Insurers – All claims, whether they appear questionable or not, must be handled in a fair manner, and in good faith. It is understandable that the insurer, in this case, would suspect an insured that claims to have lost a valuable item of which his wife had no knowledge (especially since there was a similar prior occurrence). Robust investigations should take place and the adjusters/claims handlers should consider whether the insured reported the theft to local authorities, informed the insurer in a timely manner and consistently told the same story from “Day 1”.

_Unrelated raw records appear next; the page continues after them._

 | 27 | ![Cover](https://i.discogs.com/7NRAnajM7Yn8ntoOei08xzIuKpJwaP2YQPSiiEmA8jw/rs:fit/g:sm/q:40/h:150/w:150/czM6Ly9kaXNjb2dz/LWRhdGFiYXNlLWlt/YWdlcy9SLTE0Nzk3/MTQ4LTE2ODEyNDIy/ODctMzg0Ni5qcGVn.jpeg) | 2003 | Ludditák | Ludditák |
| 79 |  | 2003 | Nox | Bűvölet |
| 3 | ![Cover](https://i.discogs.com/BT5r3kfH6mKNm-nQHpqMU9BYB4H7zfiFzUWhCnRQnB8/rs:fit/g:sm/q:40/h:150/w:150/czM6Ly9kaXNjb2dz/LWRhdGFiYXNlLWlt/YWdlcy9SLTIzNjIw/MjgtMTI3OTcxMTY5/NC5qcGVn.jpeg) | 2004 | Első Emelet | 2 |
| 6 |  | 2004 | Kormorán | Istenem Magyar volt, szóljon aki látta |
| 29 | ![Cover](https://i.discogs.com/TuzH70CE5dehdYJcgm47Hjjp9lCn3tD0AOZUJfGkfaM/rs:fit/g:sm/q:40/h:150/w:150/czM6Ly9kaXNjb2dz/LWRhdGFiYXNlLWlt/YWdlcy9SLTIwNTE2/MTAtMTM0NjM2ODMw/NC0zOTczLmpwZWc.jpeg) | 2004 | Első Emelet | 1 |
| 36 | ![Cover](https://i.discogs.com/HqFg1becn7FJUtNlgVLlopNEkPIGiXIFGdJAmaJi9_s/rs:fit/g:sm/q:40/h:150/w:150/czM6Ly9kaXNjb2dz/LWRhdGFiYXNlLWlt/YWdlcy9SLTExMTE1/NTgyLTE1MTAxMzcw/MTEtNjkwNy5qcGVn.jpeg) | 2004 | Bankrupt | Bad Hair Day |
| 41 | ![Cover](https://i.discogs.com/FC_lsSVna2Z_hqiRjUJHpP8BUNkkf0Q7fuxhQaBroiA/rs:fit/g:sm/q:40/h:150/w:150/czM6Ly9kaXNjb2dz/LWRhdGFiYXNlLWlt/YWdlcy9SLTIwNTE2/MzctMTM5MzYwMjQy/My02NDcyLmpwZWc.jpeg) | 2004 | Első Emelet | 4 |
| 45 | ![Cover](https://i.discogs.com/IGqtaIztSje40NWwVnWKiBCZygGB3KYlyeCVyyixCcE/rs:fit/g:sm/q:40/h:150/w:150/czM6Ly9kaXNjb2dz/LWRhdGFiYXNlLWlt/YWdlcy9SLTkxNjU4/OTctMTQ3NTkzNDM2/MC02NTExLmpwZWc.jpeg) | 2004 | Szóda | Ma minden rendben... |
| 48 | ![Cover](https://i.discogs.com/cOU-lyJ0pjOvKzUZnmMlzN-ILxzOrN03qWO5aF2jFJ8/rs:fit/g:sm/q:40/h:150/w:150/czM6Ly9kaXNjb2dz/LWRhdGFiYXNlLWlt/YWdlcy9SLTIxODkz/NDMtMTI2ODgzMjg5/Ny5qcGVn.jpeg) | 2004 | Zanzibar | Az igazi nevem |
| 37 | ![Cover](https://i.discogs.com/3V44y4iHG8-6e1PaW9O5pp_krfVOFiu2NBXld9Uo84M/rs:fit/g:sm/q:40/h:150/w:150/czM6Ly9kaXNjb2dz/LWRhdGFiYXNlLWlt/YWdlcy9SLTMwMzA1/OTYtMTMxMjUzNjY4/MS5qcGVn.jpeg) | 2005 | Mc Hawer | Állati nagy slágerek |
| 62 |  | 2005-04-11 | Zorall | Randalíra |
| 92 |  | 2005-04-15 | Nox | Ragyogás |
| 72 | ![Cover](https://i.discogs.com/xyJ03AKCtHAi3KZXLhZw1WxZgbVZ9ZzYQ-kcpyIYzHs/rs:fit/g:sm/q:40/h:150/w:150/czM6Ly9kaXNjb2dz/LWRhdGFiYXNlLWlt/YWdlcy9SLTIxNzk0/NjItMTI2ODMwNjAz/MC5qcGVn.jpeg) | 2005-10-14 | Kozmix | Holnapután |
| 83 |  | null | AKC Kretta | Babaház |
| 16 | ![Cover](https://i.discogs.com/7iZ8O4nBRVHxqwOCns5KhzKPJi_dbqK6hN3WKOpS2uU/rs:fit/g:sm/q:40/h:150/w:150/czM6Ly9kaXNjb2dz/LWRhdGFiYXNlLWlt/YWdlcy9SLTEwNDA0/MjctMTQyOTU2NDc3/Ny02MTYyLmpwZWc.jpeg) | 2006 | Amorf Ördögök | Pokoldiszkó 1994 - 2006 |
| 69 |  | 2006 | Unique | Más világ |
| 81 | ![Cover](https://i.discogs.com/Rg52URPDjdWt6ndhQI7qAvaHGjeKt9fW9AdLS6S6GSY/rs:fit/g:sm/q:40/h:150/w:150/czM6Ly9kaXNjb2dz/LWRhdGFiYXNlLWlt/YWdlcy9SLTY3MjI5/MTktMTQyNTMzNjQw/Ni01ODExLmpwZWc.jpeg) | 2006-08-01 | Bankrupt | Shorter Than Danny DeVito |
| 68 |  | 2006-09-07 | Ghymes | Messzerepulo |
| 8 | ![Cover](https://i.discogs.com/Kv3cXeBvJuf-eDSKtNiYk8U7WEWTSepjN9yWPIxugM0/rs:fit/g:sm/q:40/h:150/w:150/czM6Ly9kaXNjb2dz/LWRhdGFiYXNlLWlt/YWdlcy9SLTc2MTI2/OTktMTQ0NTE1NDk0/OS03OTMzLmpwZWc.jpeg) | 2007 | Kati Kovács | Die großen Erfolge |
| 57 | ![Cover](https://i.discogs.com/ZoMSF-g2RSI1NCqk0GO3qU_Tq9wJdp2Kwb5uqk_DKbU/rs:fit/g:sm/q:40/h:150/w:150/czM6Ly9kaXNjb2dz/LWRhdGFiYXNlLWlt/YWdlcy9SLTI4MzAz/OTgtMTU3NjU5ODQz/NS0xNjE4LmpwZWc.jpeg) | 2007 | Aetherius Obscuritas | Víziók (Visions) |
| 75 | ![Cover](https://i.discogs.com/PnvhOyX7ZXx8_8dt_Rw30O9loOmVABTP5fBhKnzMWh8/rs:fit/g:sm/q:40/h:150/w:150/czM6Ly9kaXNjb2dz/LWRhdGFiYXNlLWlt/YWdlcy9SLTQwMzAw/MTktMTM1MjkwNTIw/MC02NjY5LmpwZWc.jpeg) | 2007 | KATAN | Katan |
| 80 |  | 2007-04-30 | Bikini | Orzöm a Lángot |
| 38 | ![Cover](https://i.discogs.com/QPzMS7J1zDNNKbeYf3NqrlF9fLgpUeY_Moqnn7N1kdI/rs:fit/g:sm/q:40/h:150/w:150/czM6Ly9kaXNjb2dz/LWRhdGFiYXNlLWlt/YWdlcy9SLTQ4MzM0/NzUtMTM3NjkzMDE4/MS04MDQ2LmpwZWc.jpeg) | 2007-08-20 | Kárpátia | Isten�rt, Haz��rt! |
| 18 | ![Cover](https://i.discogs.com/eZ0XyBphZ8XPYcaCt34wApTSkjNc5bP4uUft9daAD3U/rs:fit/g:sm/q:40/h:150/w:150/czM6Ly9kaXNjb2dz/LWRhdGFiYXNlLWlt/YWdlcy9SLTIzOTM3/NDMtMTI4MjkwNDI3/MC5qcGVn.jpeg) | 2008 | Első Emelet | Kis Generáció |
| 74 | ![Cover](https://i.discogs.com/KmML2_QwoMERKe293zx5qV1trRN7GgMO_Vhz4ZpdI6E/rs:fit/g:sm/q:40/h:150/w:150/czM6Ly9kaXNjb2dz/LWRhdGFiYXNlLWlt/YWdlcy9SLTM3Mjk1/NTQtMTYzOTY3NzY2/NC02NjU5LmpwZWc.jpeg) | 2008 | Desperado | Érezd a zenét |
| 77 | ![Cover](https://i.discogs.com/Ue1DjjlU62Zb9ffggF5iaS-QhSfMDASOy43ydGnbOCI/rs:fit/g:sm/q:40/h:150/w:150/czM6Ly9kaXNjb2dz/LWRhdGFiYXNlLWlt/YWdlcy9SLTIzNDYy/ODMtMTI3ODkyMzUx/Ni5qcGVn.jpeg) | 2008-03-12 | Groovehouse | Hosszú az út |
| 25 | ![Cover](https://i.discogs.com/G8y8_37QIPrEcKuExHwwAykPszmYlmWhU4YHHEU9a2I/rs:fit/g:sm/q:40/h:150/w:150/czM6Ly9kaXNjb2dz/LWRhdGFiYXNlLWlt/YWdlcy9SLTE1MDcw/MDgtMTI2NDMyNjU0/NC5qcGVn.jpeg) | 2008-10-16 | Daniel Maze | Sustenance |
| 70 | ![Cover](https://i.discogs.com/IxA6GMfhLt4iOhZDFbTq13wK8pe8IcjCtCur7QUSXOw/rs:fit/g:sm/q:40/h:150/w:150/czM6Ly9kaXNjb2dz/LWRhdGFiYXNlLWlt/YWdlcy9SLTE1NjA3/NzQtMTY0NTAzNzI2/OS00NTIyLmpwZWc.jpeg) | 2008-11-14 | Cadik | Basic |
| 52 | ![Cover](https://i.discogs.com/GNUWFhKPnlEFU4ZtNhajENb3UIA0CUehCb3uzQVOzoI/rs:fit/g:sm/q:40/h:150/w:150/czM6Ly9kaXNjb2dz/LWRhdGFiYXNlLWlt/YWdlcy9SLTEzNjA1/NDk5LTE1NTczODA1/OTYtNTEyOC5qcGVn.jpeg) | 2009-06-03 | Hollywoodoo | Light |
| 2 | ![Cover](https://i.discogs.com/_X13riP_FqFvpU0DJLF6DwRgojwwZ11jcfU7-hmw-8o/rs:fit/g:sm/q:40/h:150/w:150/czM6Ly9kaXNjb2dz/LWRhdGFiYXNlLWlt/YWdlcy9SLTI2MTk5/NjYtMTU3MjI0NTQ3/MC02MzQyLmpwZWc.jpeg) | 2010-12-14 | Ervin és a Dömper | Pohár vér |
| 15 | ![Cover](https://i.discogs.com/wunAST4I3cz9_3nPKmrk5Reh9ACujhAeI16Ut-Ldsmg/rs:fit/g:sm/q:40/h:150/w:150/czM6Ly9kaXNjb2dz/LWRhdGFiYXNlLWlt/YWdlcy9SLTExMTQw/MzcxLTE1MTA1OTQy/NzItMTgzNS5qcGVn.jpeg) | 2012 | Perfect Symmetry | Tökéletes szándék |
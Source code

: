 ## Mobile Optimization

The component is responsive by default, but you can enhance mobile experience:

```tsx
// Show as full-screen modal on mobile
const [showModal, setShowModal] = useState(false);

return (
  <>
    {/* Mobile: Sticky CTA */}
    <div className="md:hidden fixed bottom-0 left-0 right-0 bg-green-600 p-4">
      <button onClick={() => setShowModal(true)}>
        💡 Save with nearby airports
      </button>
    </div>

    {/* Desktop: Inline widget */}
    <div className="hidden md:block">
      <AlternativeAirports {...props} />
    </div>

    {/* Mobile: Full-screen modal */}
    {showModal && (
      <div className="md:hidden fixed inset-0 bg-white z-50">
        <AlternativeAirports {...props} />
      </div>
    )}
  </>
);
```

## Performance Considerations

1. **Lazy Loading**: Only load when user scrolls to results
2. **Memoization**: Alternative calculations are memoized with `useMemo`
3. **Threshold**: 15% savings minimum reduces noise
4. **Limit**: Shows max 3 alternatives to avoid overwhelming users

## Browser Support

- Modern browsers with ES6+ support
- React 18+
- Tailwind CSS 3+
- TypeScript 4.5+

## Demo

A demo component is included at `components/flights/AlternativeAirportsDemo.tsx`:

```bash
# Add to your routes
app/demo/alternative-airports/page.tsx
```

In the authors’ view, this was not a case that should have warranted punitive damages. Punitive damages are awarded in insurance cases where the insurer’s behaviour is “malicious, oppressive and high-handed” to the extent that it “offends the court’s sense of decency”.5 Nevertheless, this case should be viewed with caution by insurers – as it is possible now based on the facts that an insurer who continues to request information from an insured, knowing that it will deny his or her claim, may meet the threshold that warrants an award of punitive damages.

Insured Persons Submitting Insurance Claims – Individuals, business or organizations submitting insurance claims for stolen goods should follow the steps taken in this case by reporting the theft right away to local authorities, reporting the theft to the insurer, advising friends and family that can corroborate the situation and cooperating fully with insurers.